Activity:
Each line from the first line of the entries through the line holding "Welcome to Wasatch" is to be restated word for word; nothing else, and no picture, belongs in the answer.

(Stored data entries)
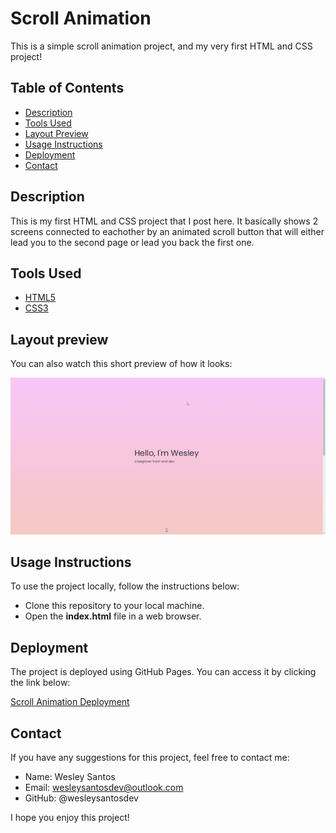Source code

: # Scroll Animation

This is a simple scroll animation project, and my very first HTML and CSS project!

## Table of Contents
- <a href="#description">Description</a>
- <a href="#tools-used">Tools Used</a>
- <a href="#layout-preview">Layout Preview</a>
- <a href="#usage-instructions">Usage Instructions</a>
- <a href="#deployment">Deployment</a>
- <a href="#contact">Contact</a>

## Description

This is my first HTML and CSS project that I post here. It basically shows 2 screens connected to eachother by an animated scroll button that will either lead you to the second page or lead you back the first one.

## Tools Used 

- <a href="https://developer.mozilla.org/pt-BR/docs/Web/HTML" target="_blank">HTML5</a>
- <a href="https://developer.mozilla.org/pt-BR/docs/Web/CSS" target="_blank">CSS3</a>

## Layout preview
You can also watch this short preview of how it looks:

![Desktop Site](preview/scroll-animation-preview.gif)

## Usage Instructions
To use the project locally, follow the instructions below:

- Clone this repository to your local machine.
- Open the **index.html** file in a web browser.

## Deployment
The project is deployed using GitHub Pages. You can access it by clicking the link below:

<a href="https://wesleysantosdev.github.io/scroll-animation" target="_blank">Scroll Animation Deployment</a>

## Contact
If you have any suggestions for this project, feel free to contact me:

- Name: Wesley Santos
- Email: wesleysantosdev@outlook.com
- GitHub: @wesleysantosdev

I hope you enjoy this project!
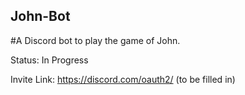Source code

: ## John-Bot
#A Discord bot to play the game of John.
 
Status: In Progress
 
Invite Link: https://discord.com/oauth2/ (to be filled in)
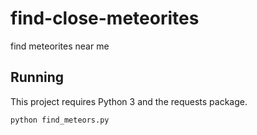 # find-close-meteorites
find meteorites near me


## Running

This project requires Python 3 and the requests package.

`python find_meteors.py`
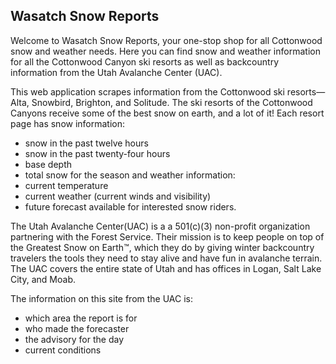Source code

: ## Wasatch Snow Reports

Welcome to Wasatch Snow Reports, your one-stop shop for all Cottonwood snow and weather needs. Here you can find snow and weather information for all the Cottonwood Canyon ski resorts as well as backcountry information from the Utah Avalanche Center (UAC).

This web application scrapes information from the Cottonwood ski resorts&mdash;Alta, Snowbird, Brighton, and Solitude. The ski resorts of the Cottonwood Canyons receive some of the best snow on earth, and a lot of it! Each resort page has snow information:
  * snow in the past twelve hours
  * snow in the past twenty-four hours
  * base depth
  * total snow for the season
and weather information:
  * current temperature
  * current weather (current winds and visibility)
  * future forecast
available for interested snow riders.


The Utah Avalanche Center(UAC) is a a 501(c)(3) non-profit organization partnering with the Forest Service. Their mission is to keep people on top of the Greatest Snow on Earth™, which they do by giving winter backcountry travelers the tools they need to stay alive and have fun in avalanche terrain. The UAC covers the entire state of Utah and has offices in Logan, Salt Lake City, and Moab.

The information on this site from the UAC is:
* which area the report is for
* who made the forecaster
* the advisory for the day
* current conditions
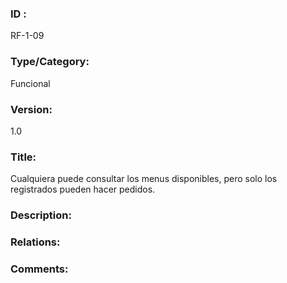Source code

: ### ID : 
RF-1-09

### Type/Category:
Funcional

### Version:
1.0

### Title:
Cualquiera puede consultar los menus disponibles, pero solo los registrados pueden hacer pedidos.

### Description:

### Relations:


### Comments:
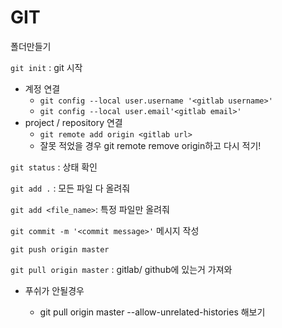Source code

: # GIT

폴더만들기

`git init` : git 시작

* 계정 연결
  * `git config --local user.username '<gitlab username>'`
  * `git config --local user.email'<gitlab email>'` 
* project / repository  연결
  * `git remote add origin <gitlab url>`
  * 잘못 적었을 경우 git remote remove origin하고 다시 적기!

`git status` : 상태 확인

`git add .` : 모든 파일 다 올려줘

`git add <file_name>`: 특정 파일만 올려줘

`git commit -m '<commit message>'`  메시지 작성

`git push origin master`

`git pull origin master` : gitlab/ github에 있는거 가져와

- 푸쉬가 안될경우 
  
  * git pull origin master --allow-unrelated-histories 해보기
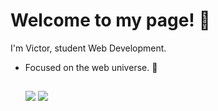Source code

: # Welcome to my page! 👋 

I'm Victor, student Web Development.

* Focused on the web universe. 🚀
  
  ##
  
  <div> 
  <a href = "mailto:ciavug@gmail.com"><img src="https://img.shields.io/badge/-Gmail-%23333?style=for-the-badge&logo=gmail&logoColor=white" target="_blank"></a>
  <a href="https://www.linkedin.com/in/victor-machado-291471229/" target="_blank"><img src="https://img.shields.io/badge/-LinkedIn-%230077B5?style=for-the-badge&logo=linkedin&logoColor=white" target="_blank"></a> 
 
</div>
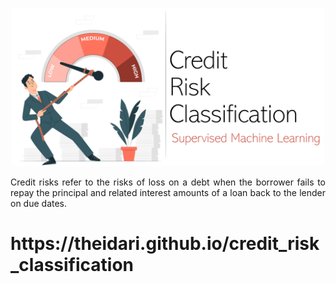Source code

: <p align="center">
  <img src="https://github.com/theidari/credit_risk_classification/blob/main/assets/credit_risk_header.png" width=500px>
</p>
<p align="justify">
Credit risks refer to the risks of loss on a debt when the borrower fails to repay the principal and related interest amounts of a loan back to the lender on due dates.
</p>
<h1>https://theidari.github.io/credit_risk_classification</h1>
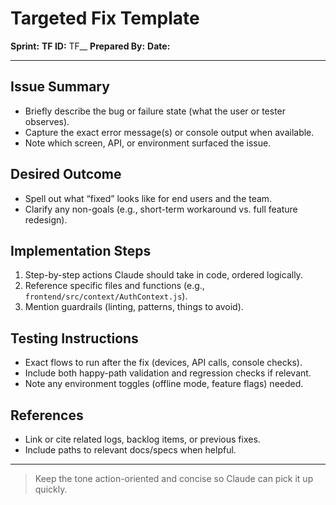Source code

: # Targeted Fix Template

**Sprint:** <Sprint Number>
**TF ID:** TF_<YYYY-MM-DD>_<short descriptive slug>
**Prepared By:** <Your name or handle>
**Date:** <YYYY-MM-DD>

---

## Issue Summary
- Briefly describe the bug or failure state (what the user or tester observes).
- Capture the exact error message(s) or console output when available.
- Note which screen, API, or environment surfaced the issue.

## Desired Outcome
- Spell out what “fixed” looks like for end users and the team.
- Clarify any non-goals (e.g., short-term workaround vs. full feature redesign).

## Implementation Steps
1. Step-by-step actions Claude should take in code, ordered logically.
2. Reference specific files and functions (e.g., `frontend/src/context/AuthContext.js`).
3. Mention guardrails (linting, patterns, things to avoid).

## Testing Instructions
- Exact flows to run after the fix (devices, API calls, console checks).
- Include both happy-path validation and regression checks if relevant.
- Note any environment toggles (offline mode, feature flags) needed.

## References
- Link or cite related logs, backlog items, or previous fixes.
- Include paths to relevant docs/specs when helpful.

---

> Keep the tone action-oriented and concise so Claude can pick it up quickly.
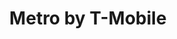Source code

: ---
title: "Metro by T-Mobile"
url: /brooklyn/metro-by-t-mobile-flatbush-avenue-2/
shop: mobile phone
---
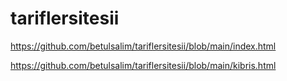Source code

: # tariflersitesii
https://github.com/betulsalim/tariflersitesii/blob/main/index.html

https://github.com/betulsalim/tariflersitesii/blob/main/kibris.html
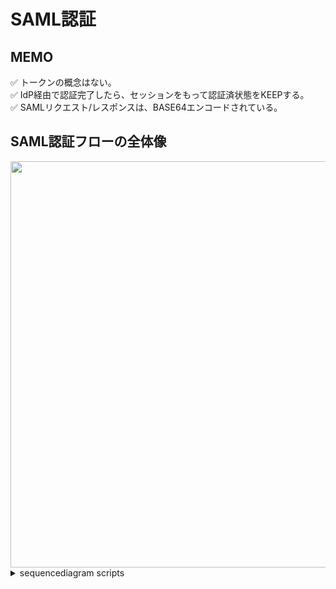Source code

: # SAML認証
## MEMO
✅ トークンの概念はない。<br>
✅ IdP経由で認証完了したら、セッションをもって認証済状態をKEEPする。<br>
✅ SAMLリクエスト/レスポンスは、BASE64エンコードされている。

## SAML認証フローの全体像

<img src="https://github.com/daisuketakakuwa/nodejs-learning/assets/66095465/887afc4a-bd1b-44d2-93de-1cea16476256" width="650px">

<details>
<summary>sequencediagram scripts</summary>
Browser->ClientApp:未認証でアクセス
note over ClientApp:未認証の場合IdPへSAMLリクエスト
ClientApp->Browser:SAMLリクエスト
Browser->IdP:302 SAMLリクエスト
IdP->Browser:ID/PW要求
Browser->IdP:ID/PW入力
note over IdP:SAMLレスポンス作成(**🔒秘密鍵で署名する**)
IdP->Browser:200 SAMLレスポンス
note over Browser:ScriptでPOST /auth/callback実行
Browser->ClientApp:POST /auth/callback with SAMLレスポンス
note over ClientApp:SAMLレスポンス検証\n→**🔒公開鍵で署名検証**\n→ 検証OKだったらリダイレクト
ClientApp->Browser:TOPページへリダイレクト
</details>
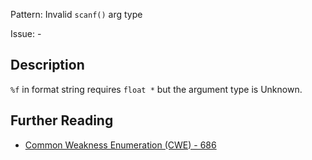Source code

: Pattern: Invalid `scanf()` arg type

Issue: -

## Description

`%f` in format string requires `float *` but the argument type is Unknown.

## Further Reading

* [Common Weakness Enumeration (CWE) - 686](https://cwe.mitre.org/data/definitions/686.html)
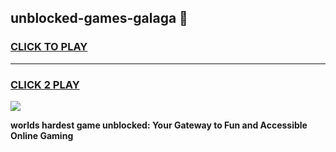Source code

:
## unblocked-games-galaga 👋
<h3>
<a href="https://premium.freeplayer.one?title=unblocked-games-galaga&ref=14F">CLICK TO PLAY</a></h3>
<hr>

<h3>
<a href="https://premium.freeplayer.one?title=unblocked-games-galaga&ref=14F">CLICK 2 PLAY</a>
  
</h3>

<a href="https://premium.freeplayer.one?title=unblocked-games-galaga&ref=12F/"><img src="https://clearcache.store/games.png"></a>


**worlds hardest game unblocked: Your Gateway to Fun and Accessible Online Gaming**
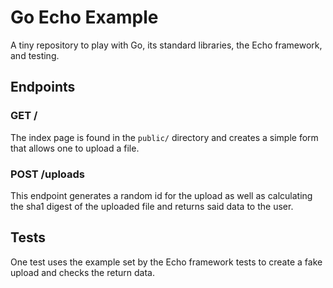 # Go Echo Example

A tiny repository to play with Go, its standard libraries, the Echo framework,
and testing.

## Endpoints

### GET /

The index page is found in the `public/` directory and creates a simple form
that allows one to upload a file.

### POST /uploads

This endpoint generates a random id for the upload as well as calculating the
sha1 digest of the uploaded file and returns said data to the user.

## Tests

One test uses the example set by the Echo framework tests to create a fake
upload and checks the return data.
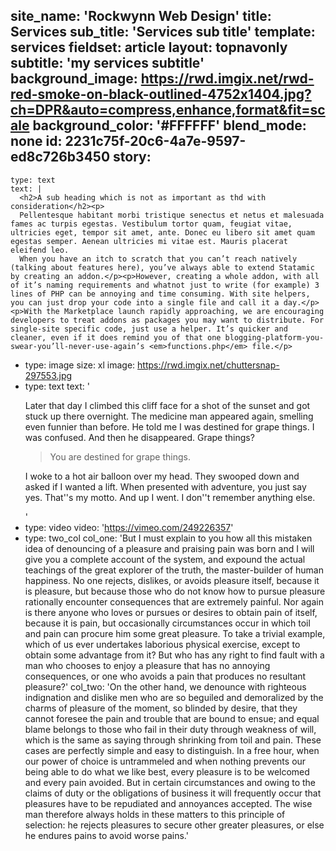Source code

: site_name: 'Rockwynn Web Design'
title: Services
sub_title: 'Services sub title'
template: services
fieldset: article
layout: topnavonly
subtitle: 'my services subtitle'
background_image: https://rwd.imgix.net/rwd-red-smoke-on-black-outlined-4752x1404.jpg?ch=DPR&auto=compress,enhance,format&fit=scale
background_color: '#FFFFFF'
blend_mode: none
id: 2231c75f-20c6-4a7e-9597-ed8c726b3450
story:
  -
    type: text
    text: |
      <h2>A sub heading which is not as important as thd with consideration</h2><p>
      Pellentesque habitant morbi tristique senectus et netus et malesuada fames ac turpis egestas. Vestibulum tortor quam, feugiat vitae, ultricies eget, tempor sit amet, ante. Donec eu libero sit amet quam egestas semper. Aenean ultricies mi vitae est. Mauris placerat eleifend leo.
      When you have an itch to scratch that you can’t reach natively (talking about features here), you’ve always able to extend Statamic by creating an addon.</p><p>However, creating a whole addon, with all of it’s naming requirements and whatnot just to write (for example) 3 lines of PHP can be annoying and time consuming. With site helpers, you can just drop your code into a single file and call it a day.</p><p>With the Marketplace launch rapidly approaching, we are encouraging developers to treat addons as packages you may want to distribute. For single-site specific code, just use a helper. It’s quicker and cleaner, even if it does remind you of that one blogging-platform-you-swear-you’ll-never-use-again’s <em>functions.php</em> file.</p>
  -
    type: image
    size: xl
    image: https://rwd.imgix.net/chuttersnap-297553.jpg
  -
    type: text
    text: '<p>Later that day I climbed this cliff face for a shot of the sunset and got stuck up there overnight. The medicine man appeared again, smelling even funnier than before. He told me I was destined for grape things. I was confused. And then he disappeared. Grape things?</p><blockquote><p>You are destined for grape things.</p></blockquote><p>I woke to a hot air balloon over my head. They swooped down and asked if I wanted a lift. When presented with adventure, you just say yes. That''s my motto. And up I went. I don''t remember anything else.</p>'
  -
    type: video
    video: 'https://vimeo.com/249226357'
  -
    type: two_col
    col_one: 'But I must explain to you how all this mistaken idea of denouncing of a pleasure and praising pain was born and I will give you a complete account of the system, and expound the actual teachings of the great explorer of the truth, the master-builder of human happiness. No one rejects, dislikes, or avoids pleasure itself, because it is pleasure, but because those who do not know how to pursue pleasure rationally encounter consequences that are extremely painful. Nor again is there anyone who loves or pursues or desires to obtain pain of itself, because it is pain, but occasionally circumstances occur in which toil and pain can procure him some great pleasure. To take a trivial example, which of us ever undertakes laborious physical exercise, except to obtain some advantage from it? But who has any right to find fault with a man who chooses to enjoy a pleasure that has no annoying consequences, or one who avoids a pain that produces no resultant pleasure?'
    col_two: 'On the other hand, we denounce with righteous indignation and dislike men who are so beguiled and demoralized by the charms of pleasure of the moment, so blinded by desire, that they cannot foresee the pain and trouble that are bound to ensue; and equal blame belongs to those who fail in their duty through weakness of will, which is the same as saying through shrinking from toil and pain. These cases are perfectly simple and easy to distinguish. In a free hour, when our power of choice is untrammeled and when nothing prevents our being able to do what we like best, every pleasure is to be welcomed and every pain avoided. But in certain circumstances and owing to the claims of duty or the obligations of business it will frequently occur that pleasures have to be repudiated and annoyances accepted. The wise man therefore always holds in these matters to this principle of selection: he rejects pleasures to secure other greater pleasures, or else he endures pains to avoid worse pains.'
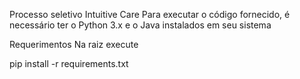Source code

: Processo seletivo Intuitive Care
Para executar o código fornecido, é necessário ter o Python 3.x e o Java instalados em seu sistema

Requerimentos
Na raiz execute

  pip install -r requirements.txt
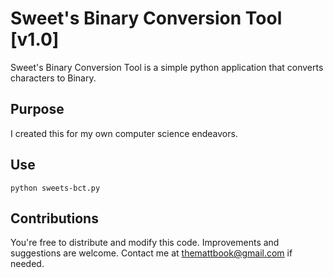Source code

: # Sweet's Binary Conversion Tool [v1.0]
Sweet's Binary Conversion Tool is a simple python application that converts characters to Binary.

## Purpose
I created this for my own computer science endeavors.

## Use
`python sweets-bct.py`

## Contributions
You're free to distribute and modify this code. Improvements and suggestions are welcome.
Contact me at themattbook@gmail.com if needed.
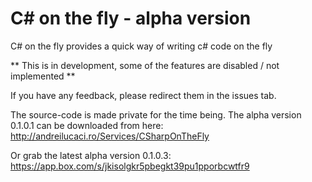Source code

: # C# on the fly - alpha version


C# on the fly provides a quick way of writing c# code on the fly

** This is in development, some of the features are disabled / not implemented **

If you have any feedback, please redirect them in the issues tab.

The source-code is made private for the time being. The alpha version 0.1.0.1 can be downloaded from here: http://andreilucaci.ro/Services/CSharpOnTheFly

Or grab the latest alpha version 0.1.0.3:
https://app.box.com/s/jkisolgkr5pbegkt39pu1pporbcwtfr9
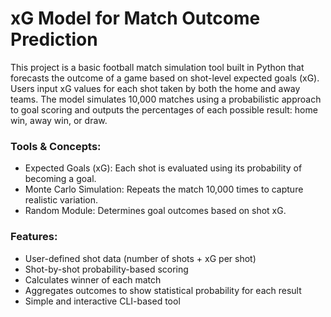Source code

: # xG Model for Match Outcome Prediction
This project is a basic football match simulation tool built in Python that forecasts the outcome of a game based on shot-level expected goals (xG). Users input xG values for each shot taken by both the home and away teams. The model simulates 10,000 matches using a probabilistic approach to goal scoring and outputs the percentages of each possible result: home win, away win, or draw.

### Tools & Concepts:
- Expected Goals (xG): Each shot is evaluated using its probability of becoming a goal.
- Monte Carlo Simulation: Repeats the match 10,000 times to capture realistic variation.
- Random Module: Determines goal outcomes based on shot xG.

### Features:
- User-defined shot data (number of shots + xG per shot)
- Shot-by-shot probability-based scoring
- Calculates winner of each match
- Aggregates outcomes to show statistical probability for each result
- Simple and interactive CLI-based tool
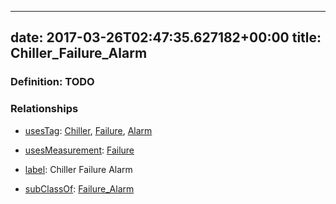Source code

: 
---
date: 2017-03-26T02:47:35.627182+00:00
title: Chiller_Failure_Alarm
---
### Definition: TODO

### Relationships

* [usesTag](https://brickschema.org/schema/1.0/BrickFrame#usesTag): [Chiller](https://brickschema.org/schema/1.0/BrickTag#Chiller), [Failure](https://brickschema.org/schema/1.0/BrickTag#Failure), [Alarm](https://brickschema.org/schema/1.0/BrickTag#Alarm)

* [usesMeasurement](https://brickschema.org/schema/1.0/BrickFrame#usesMeasurement): [Failure](https://brickschema.org/schema/1.0/Brick#Failure)

* [label](http://www.w3.org/2000/01/rdf-schema#label): Chiller Failure Alarm

* [subClassOf](http://www.w3.org/2000/01/rdf-schema#subClassOf): [Failure_Alarm](https://brickschema.org/schema/1.0/Brick#Failure_Alarm)
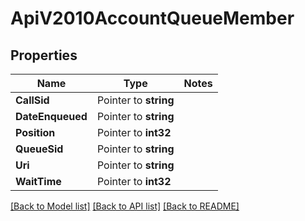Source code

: # ApiV2010AccountQueueMember

## Properties
Name | Type | Notes
------------ | ------------- | -------------
**CallSid** | Pointer to **string** | 
**DateEnqueued** | Pointer to **string** | 
**Position** | Pointer to **int32** | 
**QueueSid** | Pointer to **string** | 
**Uri** | Pointer to **string** | 
**WaitTime** | Pointer to **int32** | 

[[Back to Model list]](../README.md#documentation-for-models) [[Back to API list]](../README.md#documentation-for-api-endpoints) [[Back to README]](../README.md)


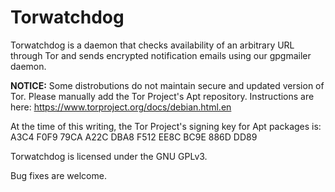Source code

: # Torwatchdog

Torwatchdog is a daemon that checks availability of an arbitrary URL through
Tor and sends encrypted notification emails using our gpgmailer daemon.

**NOTICE:** Some distrobutions do not maintain secure and updated version of
Tor. Please manually add the Tor Project's Apt repository. Instructions are
here: https://www.torproject.org/docs/debian.html.en

At the time of this writing, the Tor Project's signing key for Apt packages
is: A3C4 F0F9 79CA A22C DBA8  F512 EE8C BC9E 886D DD89

Torwatchdog is licensed under the GNU GPLv3.

Bug fixes are welcome.
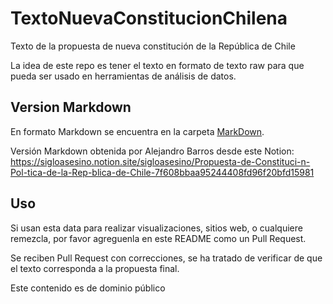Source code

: # TextoNuevaConstitucionChilena
Texto de la propuesta de nueva constitución de la República de Chile

La idea de este repo es tener el texto en formato de texto raw para que pueda ser usado en herramientas de análisis de datos.

## Version Markdown

En formato Markdown se encuentra en la carpeta [MarkDown](Markdown).

Versión Markdown obtenida por Alejandro Barros desde este Notion: https://sigloasesino.notion.site/sigloasesino/Propuesta-de-Constituci-n-Pol-tica-de-la-Rep-blica-de-Chile-7f608bbaa95244408fd96f20bfd15981


## Uso

Si usan esta data para realizar visualizaciones, sitios web, o cualquiere remezcla, por favor agreguenla en este README como un Pull Request.

Se reciben Pull Request con correcciones, se ha tratado de verificar de que el texto corresponda a la propuesta final.

Este contenido es de dominio público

Exercise result:
Source code

: # Scroll Animation

This is a simple scroll animation project, and my very first HTML and CSS project!

## Table of Contents
- <a href="#description">Description</a>
- <a href="#tools-used">Tools Used</a>
- <a href="#layout-preview">Layout Preview</a>
- <a href="#usage-instructions">Usage Instructions</a>
- <a href="#deployment">Deployment</a>
- <a href="#contact">Contact</a>

## Description

This is my first HTML and CSS project that I post here. It basically shows 2 screens connected to eachother by an animated scroll button that will either lead you to the second page or lead you back the first one.

## Tools Used 

- <a href="https://developer.mozilla.org/pt-BR/docs/Web/HTML" target="_blank">HTML5</a>
- <a href="https://developer.mozilla.org/pt-BR/docs/Web/CSS" target="_blank">CSS3</a>

## Layout preview
You can also watch this short preview of how it looks:

![Desktop Site](preview/scroll-animation-preview.gif)

## Usage Instructions
To use the project locally, follow the instructions below:

- Clone this repository to your local machine.
- Open the **index.html** file in a web browser.

## Deployment
The project is deployed using GitHub Pages. You can access it by clicking the link below:

<a href="https://wesleysantosdev.github.io/scroll-animation" target="_blank">Scroll Animation Deployment</a>

## Contact
If you have any suggestions for this project, feel free to contact me:

- Name: Wesley Santos
- Email: wesleysantosdev@outlook.com
- GitHub: @wesleysantosdev

I hope you enjoy this project!
Source code

: ## John-Bot
#A Discord bot to play the game of John.
 
Status: In Progress
 
Invite Link: https://discord.com/oauth2/ (to be filled in)
 # find-close-meteorites
find meteorites near me


## Running

This project requires Python 3 and the requests package.

`python find_meteors.py`
Source code

: ## Wasatch Snow Reports

Welcome to Wasatch Snow Reports, your one-stop shop for all Cottonwood snow and weather needs. Here you can find snow and weather information for all the Cottonwood Canyon ski resorts as well as backcountry information from the Utah Avalanche Center (UAC).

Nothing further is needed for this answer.